» What is expected
Reproduce from the records below, with no pictures, exactly the lines between the one containing "### 實施例二：混合協議分發方法的詳細工作流程" and the one containing "步驟S202：控制服務器10", inclusive.

--- START ---

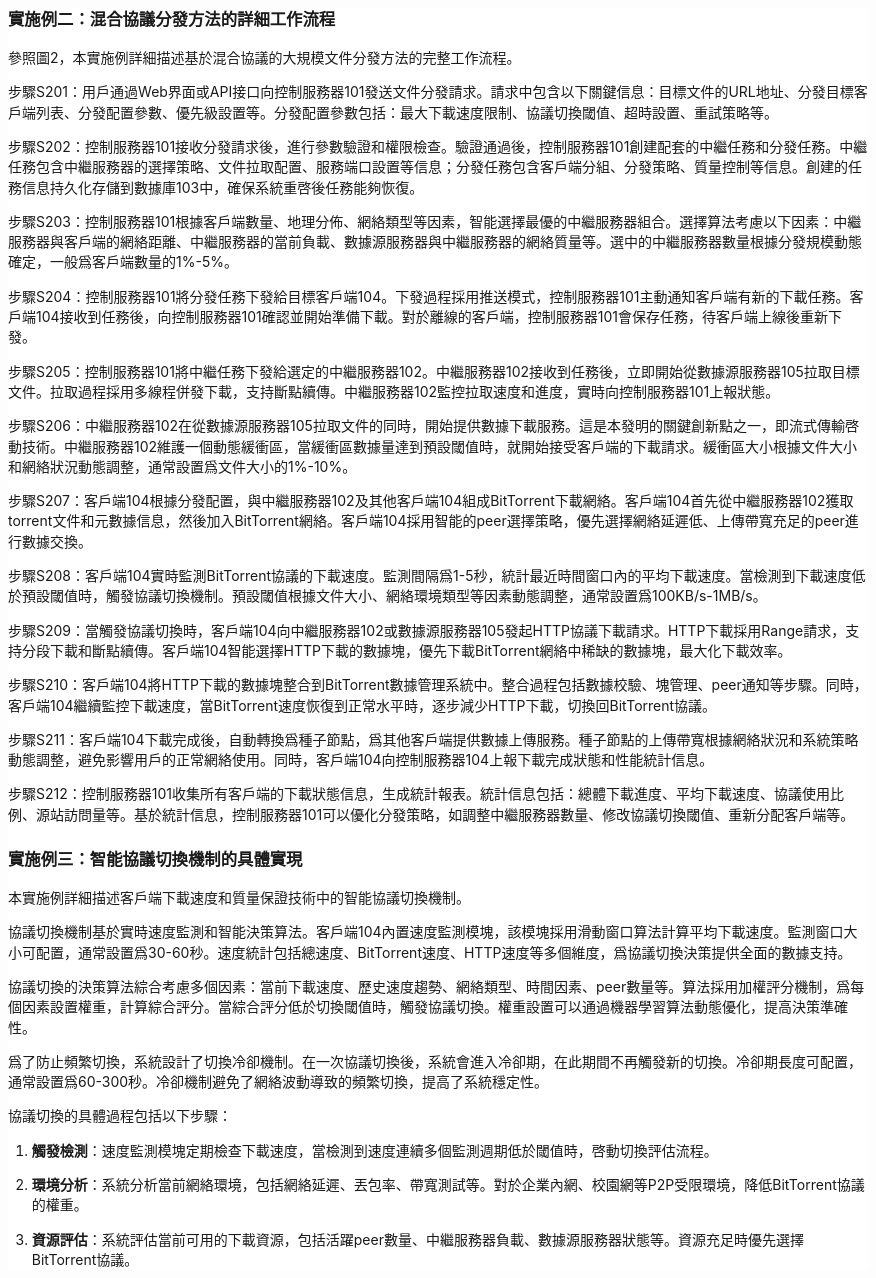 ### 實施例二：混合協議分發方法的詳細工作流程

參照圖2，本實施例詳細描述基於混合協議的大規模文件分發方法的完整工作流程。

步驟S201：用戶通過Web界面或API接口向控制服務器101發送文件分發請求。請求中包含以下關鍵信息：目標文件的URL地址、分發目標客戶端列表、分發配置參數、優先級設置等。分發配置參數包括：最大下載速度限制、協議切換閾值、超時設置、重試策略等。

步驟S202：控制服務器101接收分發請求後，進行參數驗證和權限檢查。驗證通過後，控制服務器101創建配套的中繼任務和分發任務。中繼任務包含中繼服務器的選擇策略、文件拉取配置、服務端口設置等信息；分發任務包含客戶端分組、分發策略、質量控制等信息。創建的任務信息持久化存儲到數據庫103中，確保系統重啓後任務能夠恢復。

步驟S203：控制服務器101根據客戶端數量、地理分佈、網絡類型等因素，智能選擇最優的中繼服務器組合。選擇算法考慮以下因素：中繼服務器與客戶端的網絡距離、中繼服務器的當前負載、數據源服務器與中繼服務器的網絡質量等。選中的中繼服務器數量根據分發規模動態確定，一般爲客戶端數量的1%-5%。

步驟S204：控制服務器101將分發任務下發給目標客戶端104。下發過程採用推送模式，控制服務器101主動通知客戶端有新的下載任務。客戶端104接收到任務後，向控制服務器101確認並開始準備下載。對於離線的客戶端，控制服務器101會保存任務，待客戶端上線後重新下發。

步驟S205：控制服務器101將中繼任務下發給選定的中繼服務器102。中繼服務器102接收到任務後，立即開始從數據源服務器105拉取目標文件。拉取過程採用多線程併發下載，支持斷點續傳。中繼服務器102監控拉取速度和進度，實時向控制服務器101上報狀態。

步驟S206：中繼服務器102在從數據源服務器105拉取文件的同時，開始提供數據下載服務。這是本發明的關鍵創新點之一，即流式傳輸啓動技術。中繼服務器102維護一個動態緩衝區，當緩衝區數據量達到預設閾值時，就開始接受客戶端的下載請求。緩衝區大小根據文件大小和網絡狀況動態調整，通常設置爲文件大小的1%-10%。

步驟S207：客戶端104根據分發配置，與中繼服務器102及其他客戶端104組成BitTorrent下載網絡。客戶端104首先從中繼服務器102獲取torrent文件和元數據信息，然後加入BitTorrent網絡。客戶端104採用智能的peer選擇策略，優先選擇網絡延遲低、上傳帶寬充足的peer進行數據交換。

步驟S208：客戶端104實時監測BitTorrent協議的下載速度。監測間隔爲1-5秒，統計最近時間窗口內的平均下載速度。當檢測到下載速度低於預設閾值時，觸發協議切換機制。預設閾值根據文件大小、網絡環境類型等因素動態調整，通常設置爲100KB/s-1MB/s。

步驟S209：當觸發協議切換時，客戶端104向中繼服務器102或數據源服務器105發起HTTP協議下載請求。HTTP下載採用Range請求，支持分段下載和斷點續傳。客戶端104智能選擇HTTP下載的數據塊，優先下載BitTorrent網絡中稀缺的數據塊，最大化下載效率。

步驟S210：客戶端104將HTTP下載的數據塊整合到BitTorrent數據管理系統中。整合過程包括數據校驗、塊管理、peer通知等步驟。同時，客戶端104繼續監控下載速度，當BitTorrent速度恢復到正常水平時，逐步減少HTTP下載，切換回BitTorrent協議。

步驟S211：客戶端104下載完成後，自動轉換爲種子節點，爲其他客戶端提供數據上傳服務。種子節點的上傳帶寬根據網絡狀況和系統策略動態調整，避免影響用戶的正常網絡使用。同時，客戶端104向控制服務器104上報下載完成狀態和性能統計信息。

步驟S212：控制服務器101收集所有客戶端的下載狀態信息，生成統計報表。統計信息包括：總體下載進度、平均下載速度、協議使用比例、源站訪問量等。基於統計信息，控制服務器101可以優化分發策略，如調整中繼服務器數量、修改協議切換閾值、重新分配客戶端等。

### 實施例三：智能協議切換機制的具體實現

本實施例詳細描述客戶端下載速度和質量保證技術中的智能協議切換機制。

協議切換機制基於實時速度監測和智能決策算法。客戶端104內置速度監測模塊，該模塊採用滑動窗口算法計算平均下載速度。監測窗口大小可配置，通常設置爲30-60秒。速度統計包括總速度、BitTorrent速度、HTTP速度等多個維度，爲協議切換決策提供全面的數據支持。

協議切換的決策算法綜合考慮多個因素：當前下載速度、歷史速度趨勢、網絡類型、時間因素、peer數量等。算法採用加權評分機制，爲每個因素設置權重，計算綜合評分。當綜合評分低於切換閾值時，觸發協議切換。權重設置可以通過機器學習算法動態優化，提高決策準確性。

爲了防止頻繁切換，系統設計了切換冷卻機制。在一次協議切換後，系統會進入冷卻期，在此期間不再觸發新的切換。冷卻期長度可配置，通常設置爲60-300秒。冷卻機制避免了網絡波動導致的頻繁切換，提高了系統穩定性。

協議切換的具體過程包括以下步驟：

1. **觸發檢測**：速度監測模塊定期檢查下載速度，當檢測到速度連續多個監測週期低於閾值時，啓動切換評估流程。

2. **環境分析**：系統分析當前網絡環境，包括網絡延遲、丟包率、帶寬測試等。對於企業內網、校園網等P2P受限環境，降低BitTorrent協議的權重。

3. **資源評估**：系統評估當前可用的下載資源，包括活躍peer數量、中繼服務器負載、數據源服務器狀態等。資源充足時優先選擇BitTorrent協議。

--- END ---
--- START ---

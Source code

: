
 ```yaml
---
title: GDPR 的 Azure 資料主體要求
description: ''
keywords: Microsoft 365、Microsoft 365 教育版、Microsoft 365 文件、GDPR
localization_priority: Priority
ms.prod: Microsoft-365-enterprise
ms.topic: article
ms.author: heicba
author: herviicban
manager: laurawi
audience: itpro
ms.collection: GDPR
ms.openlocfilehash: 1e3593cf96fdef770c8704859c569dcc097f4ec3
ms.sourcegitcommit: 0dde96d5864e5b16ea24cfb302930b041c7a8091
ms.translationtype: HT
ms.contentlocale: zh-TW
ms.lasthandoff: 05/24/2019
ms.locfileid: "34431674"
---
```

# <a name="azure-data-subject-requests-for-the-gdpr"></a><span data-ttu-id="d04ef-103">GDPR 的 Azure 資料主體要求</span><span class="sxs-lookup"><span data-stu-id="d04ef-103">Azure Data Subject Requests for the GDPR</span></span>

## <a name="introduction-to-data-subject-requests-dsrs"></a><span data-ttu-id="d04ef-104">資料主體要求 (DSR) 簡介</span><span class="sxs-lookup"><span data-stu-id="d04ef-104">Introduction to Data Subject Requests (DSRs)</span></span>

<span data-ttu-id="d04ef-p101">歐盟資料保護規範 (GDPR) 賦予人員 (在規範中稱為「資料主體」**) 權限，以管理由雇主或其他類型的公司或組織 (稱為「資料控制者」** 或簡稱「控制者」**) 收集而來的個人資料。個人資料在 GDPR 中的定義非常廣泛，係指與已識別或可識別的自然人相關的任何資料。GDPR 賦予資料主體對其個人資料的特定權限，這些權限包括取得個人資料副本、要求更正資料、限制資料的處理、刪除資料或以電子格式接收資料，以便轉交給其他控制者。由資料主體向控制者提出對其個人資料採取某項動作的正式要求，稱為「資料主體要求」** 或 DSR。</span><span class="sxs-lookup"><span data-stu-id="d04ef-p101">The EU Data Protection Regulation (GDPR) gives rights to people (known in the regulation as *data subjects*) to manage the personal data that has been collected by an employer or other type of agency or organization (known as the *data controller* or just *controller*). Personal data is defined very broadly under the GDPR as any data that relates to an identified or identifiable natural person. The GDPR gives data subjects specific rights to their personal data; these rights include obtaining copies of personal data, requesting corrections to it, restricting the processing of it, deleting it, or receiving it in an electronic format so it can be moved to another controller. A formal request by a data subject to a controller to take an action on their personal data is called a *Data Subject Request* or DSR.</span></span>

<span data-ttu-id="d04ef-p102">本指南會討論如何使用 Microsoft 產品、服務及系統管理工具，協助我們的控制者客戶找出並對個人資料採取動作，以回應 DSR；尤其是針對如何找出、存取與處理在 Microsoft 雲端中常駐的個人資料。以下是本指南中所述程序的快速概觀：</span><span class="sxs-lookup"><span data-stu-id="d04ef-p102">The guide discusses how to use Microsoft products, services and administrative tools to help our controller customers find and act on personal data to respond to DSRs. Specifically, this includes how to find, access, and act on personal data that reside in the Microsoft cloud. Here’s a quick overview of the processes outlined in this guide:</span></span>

--- END ---

» Result
 ### 實施例二：混合協議分發方法的詳細工作流程

參照圖2，本實施例詳細描述基於混合協議的大規模文件分發方法的完整工作流程。

步驟S201：用戶通過Web界面或API接口向控制服務器101發送文件分發請求。請求中包含以下關鍵信息：目標文件的URL地址、分發目標客戶端列表、分發配置參數、優先級設置等。分發配置參數包括：最大下載速度限制、協議切換閾值、超時設置、重試策略等。

步驟S202：控制服務器101接收分發請求後，進行參數驗證和權限檢查。驗證通過後，控制服務器101創建配套的中繼任務和分發任務。中繼任務包含中繼服務器的選擇策略、文件拉取配置、服務端口設置等信息；分發任務包含客戶端分組、分發策略、質量控制等信息。創建的任務信息持久化存儲到數據庫103中，確保系統重啓後任務能夠恢復。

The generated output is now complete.